All these above mentioned factors are directly responsible for increased competition and shaping the overall insurance industry with new parameters. To harness the opportunities insurance companies must go close to the customers by expanding their distribution network. Insurance Distribution – A Micro ViewThe liberalization of the Indian insurance industry in the year 2000 led to the entry of private insurance companies with Multinational companies as their partners For them ,breaking the large agent led network of LIC which was enjoying the monopoly for decades was extremely tough. They decided to use aggressive advertising and promotional measures and also other untried distribution channels like having a tie-up with other financial service providers companies and use their distribution network instead of setting their own.According to the industry observers marketing, distribution and technical superiority were expected to be the decisive factors for success in the Indian insurance sector in future. Private insurers hoped to effectively leverage the strengths of these innovative marketing mix tools. A variety of distribution channels are currently being used in the market.
Direct Agents and company sales force dominated the market over years by building personal credibility and faiths in the minds of the clients.Bancassurance and broker led channels are of recent origin. Reaching out to bank’s existing customers would be very convenient and easy for the bank already had a well established relationship with their customers. They are well familiar with the target customers needs; had a strong service delivery mechanism, good quality administration, complete integration of insurance and bank products and services, qualified personnel and an organized tracking system for reporting on agents time and the results of bank referrals.Broker led channels are also being reviewed by the IRDA (Insurance Regulatory and Development Authority) as they are having an unfavorable image. But the most talked about contemporary channel is the internet driven channel. The widespread diffusion of the Internet has created an explosion in the growth of electronics channels.
Almost every industrial sector is computerized now. Computers are reaching to even rural areas and its education is given high importance now. Though the level is still low Information Technology is radically changing the way business is done.Internet enables insurers achieve wider reach, maintain customer’s interest and provide 24 hours service to customers. It also helps in reduce costs, faster processing of transactions and improving purchase decision through organized information. However, the success of this channel depends largely on the consumer attitudes and preferences. Initially the internet was expected to have a major negative impact on the traditional agent–led channel.
However consumers have not shown marked preferences for online shopping of insurance products.In a survey carried out by Forrester Research in 1999(and quoted by Industry Standard), only 12 percent of insurers sell online. The research estimates that the industry will deliver about $4 billion of sales over the internet by 2003 but it could hardly account for less than 2% of total premium volume. It is a noted fact that customers have their own perception regarding selection of distribution medium. Insurers need to understand the attitudes and preferences of customers which are important factors that impact the adoption of any innovative method in this sector. Research ObjectiveIn today’s competitive scenario a company has to focus on maintaining relationships with their customers and internet is an appropriate and effective media to stay in touch with customers conveniently and economically. But at the same time it is very important to know the customer’s awareness, usage and perception regarding internet as a marketing and distribution channel for insurance products.

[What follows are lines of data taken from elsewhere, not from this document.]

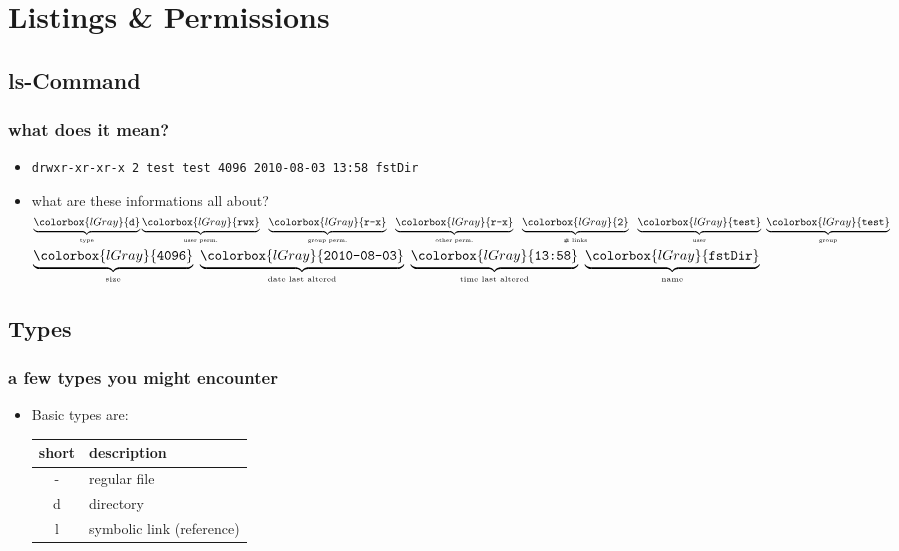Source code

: \documentclass[handout]{beamer}
\newcommand{\code}[1]{\colorbox{lGray}{\texttt{#1}}}
\begin{document}
\section{Listings \& Permissions}
    \subsection{ls-Command}
       \begin{frame}[fragile]
			\frametitle{what does it mean?}
			\begin{itemize}
                \item<1-> \code{drwxr-xr-xr-x 2 test test 4096 2010-08-03 13:58 fstDir}
				\item<2-> what are these informations all about?\\
                $\underbrace{\code{d}}_{\text{\tiny{type}}}
                \underbrace{\code{rwx}}_{\text{\tiny{user perm.}}}\ \ 
                \underbrace{\code{r-x}}_{\text{\tiny{group perm.}}}\ \ 
                \underbrace{\code{r-x}}_{\text{\tiny{other perm.}}}\ \
                \underbrace{\code{2}}_{\text{\tiny{\# links}}}\ \ 
                \underbrace{\code{test}}_{\text{\tiny{user}}}\ 
                \underbrace{\code{test}}_{\text{\tiny{group}}}$ \\
                $\underbrace{\code{4096}}_{\text{\tiny{size}}}\ 
                \underbrace{\code{2010-08-03}}_{\text{\tiny{date last altered}}}\ 
                \underbrace{\code{13:58}}_{\text{\tiny{time last altered}}}\ 
                \underbrace{\code{fstDir}}_{\text{\tiny{name}}}$
            \end{itemize}
		\end{frame}
    \subsection{Types}
        \begin{frame}
			\frametitle{a few types you might encounter}
			\begin{itemize}
                \item<1-> Basic types are: \\
                \begin{tabular}{cl}
                    short & description \\ \hline
                    - & regular file \\
                    d & directory \\
                    l & symbolic link (reference)
                \end{tabular}
            \end{itemize}
		\end{frame}
\end{document}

The specific objectives of study are as follows:- • To identify and analyze the factors that the customers opined are important in Insurance distribution channel • To know the awareness and usage levels of internet channel by the customers. To know the customer’s motive behind purchase of insurance and importance he assign to different channels. Research Methodology Sample profile:- The sample consisted of customers from the city of Indore, the commercial capital of Madhya Pradesh. It is one of the fastest developing cities of India. 80 questionnaires were handed out to customers near office premises, college academicians and internet centers out of which 4 were disqualified due to incomplete information. A total of 76 questionnaires were found suitable for the study, over 95% of the total sample size. Data Collection MethodsBoth the primary and secondary data collection methods were used.
The primary data was collected through a questionnaire. Secondary data was collected from research journals, magazines, newspapers and internet. The Questionnaire:-A structured questionnaire was developed after considering all the important factors affecting internet usage as a means of distribution. Questions were asked to gather information such as awareness, usage and customer’s perceptions regarding internet driven channels. Respondents are required to rate the factors on a six point rating scale ranging between 1= strongly agree to 5= strongly agree.Data related to demographics of the customers are also collected eg. Gender, age, occupation and income group.
Data Analysis and Results Sample Demographics:-Sample demographics are collected on variables like gender,age and occupation. Out of 76 respondents 58 are male (76%) and 18(24%) are female. 45(59%) of respondents belong to younger age group of 21-30;26(34%)respondents belong to middle age group of 31-40,remaining 5 respondents are above 40+ years. Maximum 38 respondents are private employees constituting 50% of total respondents . 22(29%) belong to business category and rest 16(21%) are government employees. Sample Demographics N=76 |Categories |Count |% | |Gender |Male |58 |76% | | |Female |18 |24% | |Age |21-30 |45 |59% | | |31-40 |26 |34% | | |40+ |5 |7% | |Occupation |Business |22 |29 | | |Private Employee |38 |50 | | |Govt. Employee |16 |21 | Insurance and Internet-Indian Market Scenario Because of the technological advancements computers have become a part and parcel of every company’s routine work.
It made the day to day transactions more convenient and effective. Because of low economic cost it is more referred over human labor. Information transfer and access to external environment via internet has become a routine practices. Almost every company in every industrial areas is adopting an expansion and diversification strategy so to meet out the demand for staying in touch with remote located subsidiary ,the officials need to use various electronic medium and internet is most populous of them. Its access has become common in urban and semi urban cities. Seeing the popularity, Marketers too are using it for marketing and selling their product. Online advertising and various promotion techniques are used by them for online selling the product to customers.
But as per the data collected it has been figure out that though the internet usage is increasing sharply in urban and semi urban areas it is not comparatively preferred for online shopping of products. As per the data collected among 76 respondents, 64 of them i. e. 84% agree that there is a high awareness of internet but only 32 i. e. 42% has preference for online shopping. Rests 47% (36 respondents) were not in favor of this method of purchase.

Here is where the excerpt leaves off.